Important
Important

This is Version 2 of Lab 7 Rehearse 2. If you need the original version, it is here

Samples with Multiple Proportions

Introduction

In the first rehearse of module 7, we learned how to compare a single proportion found in one sample to a standard or assumed value. And to compare the single proportions found in two samples to each other.

But what do we do when we have more than two proportions in a sample to compare?

Of course, we have a test for that situation. And it is an oldie but a goodie.

In fact, the test we use is one of the oldest hypothesis tests which was invented by Karl Pearson around the turn of the century, the goodness of fit test which uses the Chi-squared distribution instead of the normal or t distributions we have previously discussed.

But don’t worry.

We are not going to get deep into theory here, but just let R do the background work for us again.

One Categorical Variable: Goodness of Fit Test

A particular brand of candy-coated chocolate comes in five different colors: brown, coffee, green, orange, and yellow. The manufacturer of the candy says the candies colors are distributed in the following proportions in each package: brown - 40%, coffee - 10%, green - 10%, orange - 20%, and yellow - 20%.

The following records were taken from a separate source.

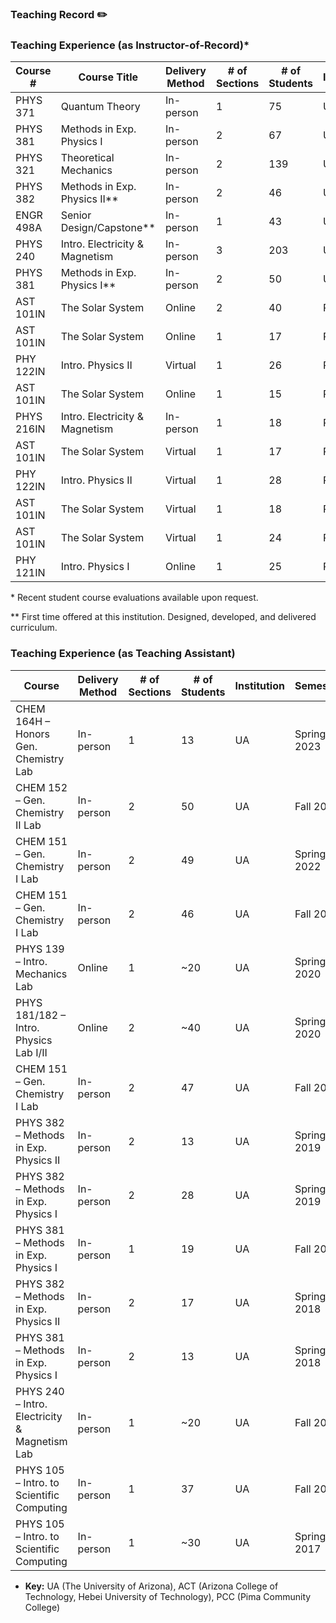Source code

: ### Teaching Record ✏️

### Teaching Experience (as Instructor-of-Record)\*

| Course #   | Course Title                      | Delivery Method | # of Sections | # of Students | Institution | Semester       |
|------------|-----------------------------------|-----------------|---------------|---------------|-------------|----------------|
| PHYS 371   | Quantum Theory                    | In-person       | 1             | 75            | UA/ACT      | Spring 2025    |
| PHYS 381   | Methods in Exp. Physics I         | In-person       | 2             | 67            | UA/ACT      | Spring 2025    |
| PHYS 321   | Theoretical Mechanics             | In-person       | 2             | 139           | UA/ACT      | Fall 2024      |
| PHYS 382   | Methods in Exp. Physics II\**     | In-person       | 2             | 46            | UA/ACT      | Fall 2024      |
| ENGR 498A  | Senior Design/Capstone\**         | In-person       | 1             | 43            | UA/ACT      | Fall 2024      |
| PHYS 240   | Intro. Electricity & Magnetism    | In-person       | 3             | 203           | UA/ACT      | Spring 2024    |
| PHYS 381   | Methods in Exp. Physics I\**      | In-person       | 2             | 50            | UA/ACT      | Spring 2024    |
| AST 101IN  | The Solar System                 | Online          | 2             | 40            | PCC         | Fall 2023   |
| AST 101IN  | The Solar System                 | Online          | 1             | 17            | PCC         | Spring 2023 |
| PHY 122IN  | Intro. Physics II                | Virtual         | 1             | 26            | PCC         | Spring 2023 |
| AST 101IN  | The Solar System                 | Online          | 1             | 15            | PCC         | Fall 2022   |
| PHYS 216IN | Intro. Electricity & Magnetism   | In-person       | 1             | 18            | PCC         | Summer 2022 |
| AST 101IN  | The Solar System                 | Virtual         | 1             | 17            | PCC         | Fall 2021   |
| PHY 122IN  | Intro. Physics II                | Virtual         | 1             | 28            | PCC         | Fall 2021   |
| AST 101IN  | The Solar System                 | Virtual         | 1             | 18            | PCC         | Spring 2021 |
| AST 101IN  | The Solar System                 | Virtual         | 1             | 24            | PCC         | Fall 2020   |
| PHY 121IN  | Intro. Physics I                 | Online          | 1             | 25            | PCC         | Fall 2020   |

\* Recent student course evaluations available upon request.

\** First time offered at this institution. Designed, developed, and delivered curriculum.

### Teaching Experience (as Teaching Assistant)

| Course                                       | Delivery Method | # of Sections | # of Students | Institution | Semester    |
|----------------------------------------------|-----------------|---------------|---------------|-------------|-------------|
| CHEM 164H – Honors Gen. Chemistry Lab        | In-person       | 1             | 13            | UA          | Spring 2023 |
| CHEM 152 – Gen. Chemistry II Lab             | In-person       | 2             | 50            | UA          | Fall 2022   |
| CHEM 151 – Gen. Chemistry I Lab              | In-person       | 2             | 49            | UA          | Spring 2022 |
| CHEM 151 – Gen. Chemistry I Lab              | In-person       | 2             | 46            | UA          | Fall 2021   |
| PHYS 139 – Intro. Mechanics Lab              | Online          | 1             | ~20           | UA          | Spring 2020 |
| PHYS 181/182 – Intro. Physics Lab I/II        | Online          | 2             | ~40           | UA          | Spring 2020 |
| CHEM 151 – Gen. Chemistry I Lab              | In-person       | 2             | 47            | UA          | Fall 2019   |
| PHYS 382 – Methods in Exp. Physics II         | In-person       | 2             | 13            | UA          | Spring 2019 |
| PHYS 382 – Methods in Exp. Physics I          | In-person       | 2             | 28            | UA          | Spring 2019 |
| PHYS 381 – Methods in Exp. Physics I          | In-person       | 1             | 19            | UA          | Fall 2018   |
| PHYS 382 – Methods in Exp. Physics II         | In-person       | 2             | 17            | UA          | Spring 2018 |
| PHYS 381 – Methods in Exp. Physics I          | In-person       | 2             | 13            | UA          | Spring 2018 |
| PHYS 240 – Intro. Electricity & Magnetism Lab | In-person       | 1             | ~20           | UA          | Fall 2017   |
| PHYS 105 – Intro. to Scientific Computing     | In-person       | 1             | 37            | UA          | Fall 2017   |
| PHYS 105 – Intro. to Scientific Computing     | In-person       | 1             | ~30           | UA          | Spring 2017 |

- **Key:** UA (The University of Arizona), ACT (Arizona College of Technology, Hebei University of Technology), PCC (Pima Community College)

A random sample of 600 pieces of this candy is collected. Does this random sample provide sufficient evidence against the manufacturer’s claimed distribution of colors that we can conclude the actual distribution of the proportions of colors is different.

We will answer this question using the Downey/Infer process.

Load Packages

First load the necessary packages:

CC1

library(tidyverse)
library(infer)

Get Familiar with the Data

Load the data

The following code chunk will read in the data:

CC2

# The read.csv function is found in the 'readr' package which # is automatically loaded as part of the 'tidyverse' package.

# this code will load the required data file from your workspace /data folder.

candies <- read.csv("./data/candies02.csv")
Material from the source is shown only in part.